Daddy was gently, obdurately triumphant—even when she managed to depress him and scare him and make him helpless; he had only two moods at home, really-on-top-of-the-world and then nervous-breakdown, in which he’d lurk in his bedroom or dressing room and then he’d
hsst
at me to call me in to give him a hug to keep him company just as in comic movies about harridans, or in comic novels. What was odd was that Nonie would take his side in words—“You’re terrible to Daddy,” she would say to Momma—but she would ignore him or pick at him when he was defeated: she would ask him for money, which depressed him.

He was often lost and he would hum disconsolately to himself; he took to rebuilding clocks and model cars—in the bedroom.

But even then he smiled a lot to himself—as if he had won out. His looks had changed, too, but he was still physically glamorous; he was, by and large, indulgent toward Momma. She hated that, I think.

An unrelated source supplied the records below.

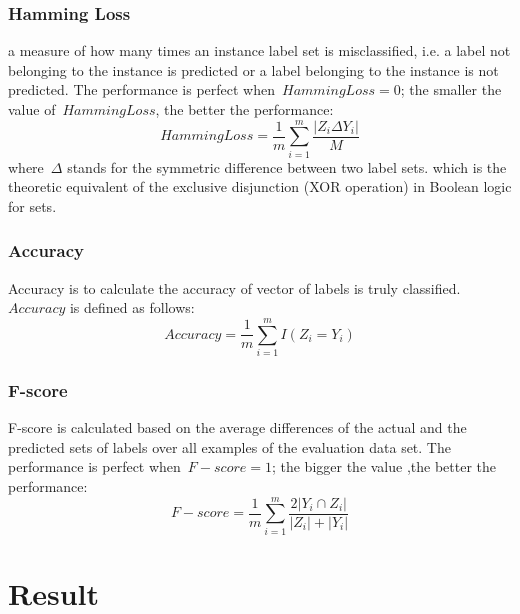 \documentclass[12pt]{article}
\begin{document}

\subsubsection{Hamming Loss} a measure of how many times an instance label set is misclassified, i.e. a label not belonging to the instance is predicted or a label belonging to the instance is not predicted. The performance is perfect when~$Hamming Loss=0$; the smaller the value of~$Hamming Loss$, the better the performance:
\begin{equation} 
 Hamming Loss= \frac{1}{m}\sum_{i=1}^{m}  \frac{|Z_i\Delta Y_i|}{M}
\end{equation}
where~$\Delta$ stands for the symmetric difference between two label sets. which is the theoretic equivalent of the exclusive disjunction (XOR operation) in Boolean logic for sets.
\subsubsection{Accuracy}
 Accuracy is to calculate the accuracy of vector of labels is truly classified. $ Accuracy$ is defined as follows:
\begin{equation} 
 Accuracy= \frac{1}{m}\sum_{i=1}^{m}  I(Z_i = Y_i)
\end{equation}
\subsubsection{F-score} F-score is calculated based on the average differences of the actual and the predicted sets of labels over all examples of the evaluation data set. The performance is perfect when~$F-score = 1$; the bigger the value ,the better the performance:
\begin{equation} 
 F-score= \frac{1}{m}\sum_{i=1}^{m} \frac{2|Y_i \cap Z_i|}{|Z_i|+|Y_i|}
\end{equation}
\section{Result}
\end{document}

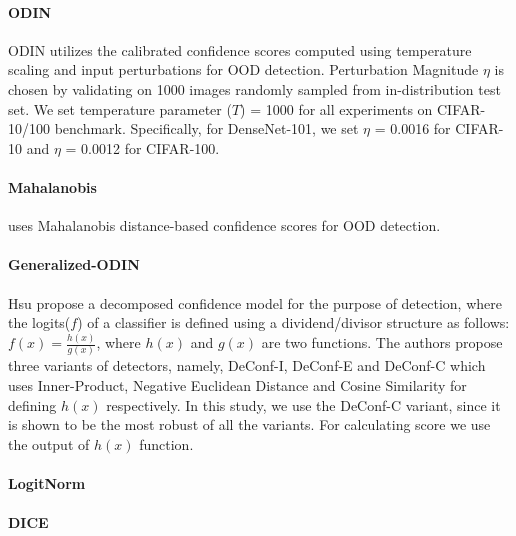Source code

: \paragraph{ODIN \cite{liang2018enhancing}} ODIN utilizes the calibrated confidence scores computed using temperature scaling and input perturbations for OOD detection. Perturbation Magnitude $\eta$ is chosen by validating on 1000 images randomly sampled from in-distribution test set. We set temperature parameter ($T$) = 1000 for all experiments on CIFAR-10/100 benchmark. Specifically, for DenseNet-101, we set $\eta$ = 0.0016 for CIFAR-10 and $\eta$ = 0.0012 for CIFAR-100.

\paragraph{Mahalanobis \cite{lee2018simple}} uses Mahalanobis distance-based confidence scores for OOD detection. 


\paragraph{Generalized-ODIN \cite{hsu2020generalized}} Hsu \etal propose a decomposed confidence model for the purpose of \ood detection, where the logits($f$) of a classifier is  defined using a dividend/divisor structure as follows: $	f(x) =\frac{h(x)}{g(x)}$, where $h(x)$ and $g(x)$ are two functions. The authors propose three variants of \ood detectors, namely, DeConf-I, DeConf-E and DeConf-C which uses Inner-Product, Negative Euclidean Distance and Cosine Similarity for defining $h(x)$ respectively. In this study, we use the DeConf-C variant, since it is shown to be the most robust of all the variants. For calculating \ood score we use the output of $h(x)$ function.

\paragraph{LogitNorm~\cite{wei2022mitigating}}
\paragraph{DICE~\cite{sun2022dice}}

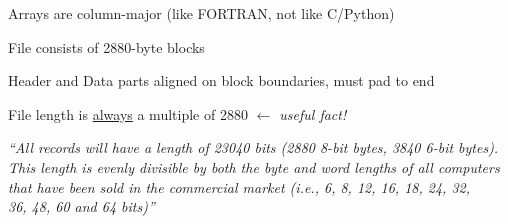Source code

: \documentclass[20pt,landscape]{foils}
\begin{document}
\begin{list0}
\begin{list2}
\begin{list3}
    \end{list3}
\vspace*{-0.2cm}
    \item Arrays are column-major (like FORTRAN, not like C/Python)
\vspace*{-0.2cm}
    \item File consists of 2880-byte blocks
\vspace*{-0.2cm}
    \begin{list3}
      \item Header and Data parts aligned on block boundaries, must pad to end
      \item File length is \underline{always} a multiple of 2880
            \hspace*{1em} {\color{darkred}\sl $\leftarrow$ useful fact!}
      \item[] \hspace*{1.5em}
              \begin{minipage}{25cm}
                {\sl\small\color{darkgrey}
                ``All records will have a length of 23040 bits
                  (2880 8-bit bytes, 3840 6-bit bytes).\\
                  This length is evenly divisible by both the byte and word
                  lengths of all computers \\
                  that have been sold in the commercial market
                  (i.e., 6, 8, 12, 16, 18, 24, 32, \\
                  36, 48, 60 and 64 bits)''}
              \end{minipage}
    \end{list3}
  \end{list2}
\end{list0}

\end{document}
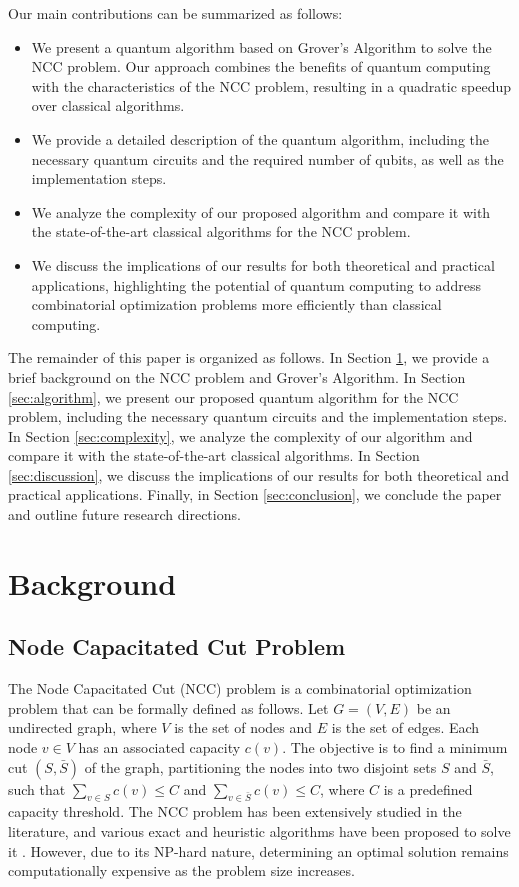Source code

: Our main contributions can be summarized as follows:

\begin{itemize}
    \item We present a quantum algorithm based on Grover's Algorithm to solve the NCC problem. Our approach combines the benefits of quantum computing with the characteristics of the NCC problem, resulting in a quadratic speedup over classical algorithms.
    \item We provide a detailed description of the quantum algorithm, including the necessary quantum circuits and the required number of qubits, as well as the implementation steps.
    \item We analyze the complexity of our proposed algorithm and compare it with the state-of-the-art classical algorithms for the NCC problem.
    \item We discuss the implications of our results for both theoretical and practical applications, highlighting the potential of quantum computing to address combinatorial optimization problems more efficiently than classical computing.
\end{itemize}

The remainder of this paper is organized as follows. In Section \ref{sec:background}, we provide a brief background on the NCC problem and Grover's Algorithm. In Section \ref{sec:algorithm}, we present our proposed quantum algorithm for the NCC problem, including the necessary quantum circuits and the implementation steps. In Section \ref{sec:complexity}, we analyze the complexity of our algorithm and compare it with the state-of-the-art classical algorithms. In Section \ref{sec:discussion}, we discuss the implications of our results for both theoretical and practical applications. Finally, in Section \ref{sec:conclusion}, we conclude the paper and outline future research directions.

\section{Background} \label{sec:background}

\subsection{Node Capacitated Cut Problem}

The Node Capacitated Cut (NCC) problem is a combinatorial optimization problem that can be formally defined as follows. Let $G=(V, E)$ be an undirected graph, where $V$ is the set of nodes and $E$ is the set of edges. Each node $v \in V$ has an associated capacity $c(v)$. The objective is to find a minimum cut $(S, \bar{S})$ of the graph, partitioning the nodes into two disjoint sets $S$ and $\bar{S}$, such that $\sum_{v \in S} c(v) \leq C$ and $\sum_{v \in \bar{S}} c(v) \leq C$, where $C$ is a predefined capacity threshold. The NCC problem has been extensively studied in the literature, and various exact and heuristic algorithms have been proposed to solve it \cite{NCC_algorithms}. However, due to its NP-hard nature, determining an optimal solution remains computationally expensive as the problem size increases.

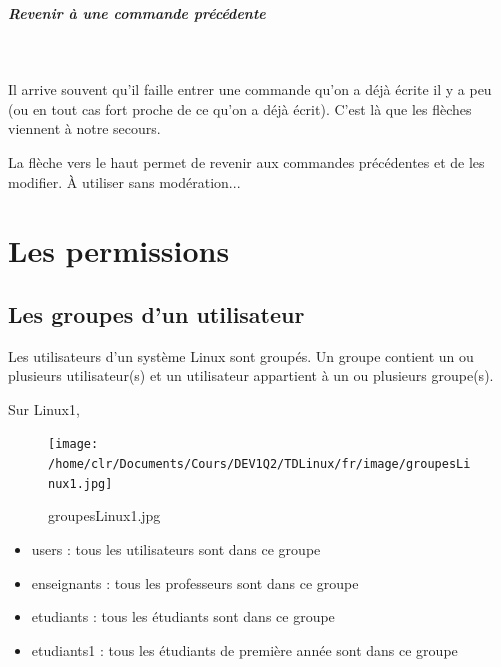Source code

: \documentclass[11pt,a4paper]{article}
\begin{document}
			
		\subparagraph{Revenir \`a une commande pr\'ec\'edente} 
		
					\textcolor{white}{.} \par
				
            \par
          
          Il arrive souvent qu'il faille entrer une commande qu'on a d\'ej\`a \'ecrite il y a peu (ou en tout cas fort proche de ce qu'on a d\'ej\`a \'ecrit). 
          C'est l\`a que les fl\`eches viennent \`a notre secours.  
        
            \par
          
          La fl\`eche vers le haut permet de revenir aux commandes pr\'ec\'edentes et de les modifier. \`A utiliser sans mod\'eration...  
        
            \par
        \section{Les permissions}\subsection{Les groupes d'un utilisateur}
					Les utilisateurs d'un syst\`eme Linux sont group\'es. 
					Un groupe contient un ou plusieurs utilisateur(s) et un utilisateur appartient \`a un ou plusieurs groupe(s).
				
            \par
        
				  Sur Linux1, 
        
            \par
        \begin{figure}[hbt]
				    \begin{center}
					\texttt{[image: /home/clr/Documents/Cours/DEV1Q2/TDLinux/fr/image/groupesLinux1.jpg]}
						\end{center}
                
                    \caption[groupesLinux1.jpg]{groupesLinux1.jpg}
                \end{figure}
                    
            \par
        
					\begin{itemize}
				
			\item users : tous les utilisateurs sont dans ce groupe
			\item enseignants : tous les professeurs sont dans ce groupe
			\item etudiants : tous les \'etudiants sont dans ce groupe
			\item etudiants1 : tous les \'etudiants de premi\`ere ann\'ee sont dans ce groupe
					\end{itemize}
				
\end{document}

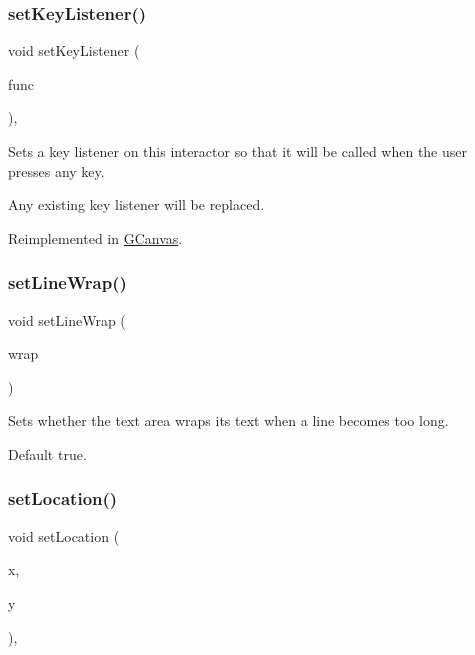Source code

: \subsubsection{\texorpdfstring{set\+Key\+Listener()}{setKeyListener()}\hspace{0.1cm}{\footnotesize\ttfamily [2/2]}}
{\footnotesize\ttfamily void set\+Key\+Listener (\begin{DoxyParamCaption}\item[{\mbox{\hyperlink{namespacesgl_a54427ce97bb1c2804e4fe2b0a62e8b17}{G\+Event\+Listener\+Void}}}]{func }\end{DoxyParamCaption})\hspace{0.3cm}{\ttfamily [virtual]}, {\ttfamily [inherited]}}



Sets a key listener on this interactor so that it will be called when the user presses any key. 

Any existing key listener will be replaced. 

Reimplemented in \mbox{\hyperlink{classsgl_1_1GCanvas_a1320ed9889a730dfead04a334463ecf3}{G\+Canvas}}.

\mbox{\label{classsgl_1_1GTextArea_aaaafb06fec060b28b70ec3b7379657b4}} 
\subsubsection{\texorpdfstring{set\+Line\+Wrap()}{setLineWrap()}}
{\footnotesize\ttfamily void set\+Line\+Wrap (\begin{DoxyParamCaption}\item[{bool}]{wrap }\end{DoxyParamCaption})\hspace{0.3cm}{\ttfamily [virtual]}}



Sets whether the text area wraps its text when a line becomes too long. 

Default true. \mbox{\label{classsgl_1_1GInteractor_a04594e8ba9b98513a64f1da00dcae18c}} 
\subsubsection{\texorpdfstring{set\+Location()}{setLocation()}}
{\footnotesize\ttfamily void set\+Location (\begin{DoxyParamCaption}\item[{double}]{x,  }\item[{double}]{y }\end{DoxyParamCaption})\hspace{0.3cm}{\ttfamily [virtual]}, {\ttfamily [inherited]}}



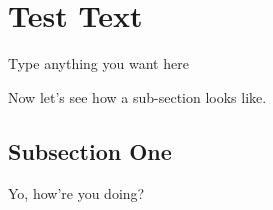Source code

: 
\section{Test Text}
\label{sec:text}


Type anything you want here

Now let's see how a sub-section looks like.

\subsection{Subsection One}

Yo, how're you doing?



 

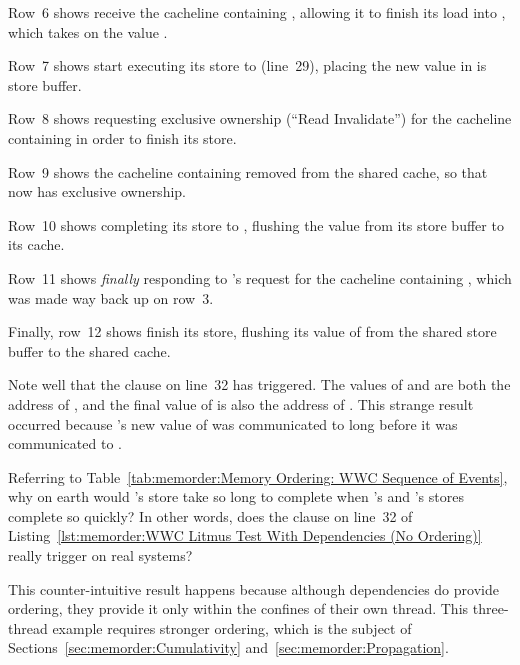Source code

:Row~6 shows  receive the cacheline containing , allowing
it to finish its load into , which takes on the value .

Row~7 shows  start executing its store to  (line~29), placing the
new value in is store buffer.

Row~8 shows  requesting exclusive ownership (``Read Invalidate'')
for the cacheline containing  in order to finish its store.

Row~9 shows the cacheline containing  removed from the shared cache,
so that  now has exclusive ownership.

Row~10 shows  completing its store to , flushing the value
from its store buffer to its cache.

Row~11 shows  \emph{finally} responding to 's request for
the cacheline containing , which was made way back up on row~3.

Finally, row~12 shows  finish its store, flushing its value of
 from the shared store buffer to the shared cache.

Note well that the  clause on line~32 has triggered.
The values of  and  are both the address of , and
the final value of  is also the address of .
This strange result occurred because 's new value of  was
communicated to  long before it was communicated to .

\QuickQuiz{}
	Referring to
	Table~\ref{tab:memorder:Memory Ordering: WWC Sequence of Events},
	why on earth would 's store take so long to complete when
	's and 's stores complete so quickly?
	In other words, does the  clause on line~32 of
	Listing~\ref{lst:memorder:WWC Litmus Test With Dependencies (No Ordering)}
	really trigger on real systems?
 \QuickQuizEnd

This counter-intuitive result happens because although dependencies
do provide ordering, they provide it only within the confines of their
own thread.
This three-thread example requires stronger ordering, which
is the subject of
Sections~\ref{sec:memorder:Cumulativity}
and~\ref{sec:memorder:Propagation}.

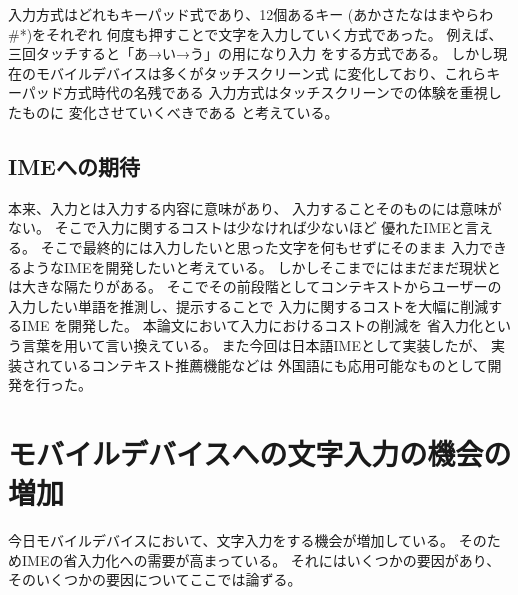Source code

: 入力方式はどれもキーパッド式であり、12個あるキー
(あかさたなはまやらわ\#*)をそれぞれ
何度も押すことで文字を入力していく方式であった。
例えば、三回タッチすると「あ→い→う」の用になり入力
をする方式である。
しかし現在のモバイルデバイスは多くがタッチスクリーン式
に変化しており、これらキーパッド方式時代の名残である
入力方式はタッチスクリーンでの体験を重視したものに
変化させていくべきである\cite{designinginterface}
と考えている。

\subsection{IMEへの期待}
本来、入力とは入力する内容に意味があり、
入力することそのものには意味がない。
そこで入力に関するコストは少なければ少ないほど
優れたIMEと言える。
そこで最終的には入力したいと思った文字を何もせずにそのまま
入力できるようなIMEを開発したいと考えている。
しかしそこまでにはまだまだ現状とは大きな隔たりがある。
そこでその前段階としてコンテキストからユーザーの
入力したい単語を推測し、提示することで
入力に関するコストを大幅に削減するIME
を開発した。
本論文において入力におけるコストの削減を
省入力化という言葉を用いて言い換えている。
また今回は日本語IMEとして実装したが、
実装されているコンテキスト推薦機能などは
外国語にも応用可能なものとして開発を行った。

\section{モバイルデバイスへの文字入力の機会の増加}
今日モバイルデバイスにおいて、文字入力をする機会が増加している。
そのためIMEの省入力化への需要が高まっている。
それにはいくつかの要因があり、
そのいくつかの要因についてここでは論ずる。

She said, “I have to hold my head and my shoulders right or I get terrible lines.” You could see how tired she was after a few hours of “being presentable to every Tom, Dick, and Harry who comes down the pike.” If she relaxes, she looks—ill-natured, remote, partly erased. When she pulls herself together, she is a vaguely stunning cripple, a matron.

Going out in the evening, after giving Daddy some sort of tongue-lashing or gibing at him while they dressed, she would adopt an I-have-lived-I’m-happy-to-be-the-age-I-am-all-storms-are-over-I-am-Aging-Loveliness-Itself-Sweet-Experience-turned-into-a-sheer-perfume-of-knowledge-all-for-you glamour. To her sweetly serene public matronliness she would add this aura of romance:
there-is-still-time-for-one-last-tragically-passionate-and-important-communication-to-pass-between-us.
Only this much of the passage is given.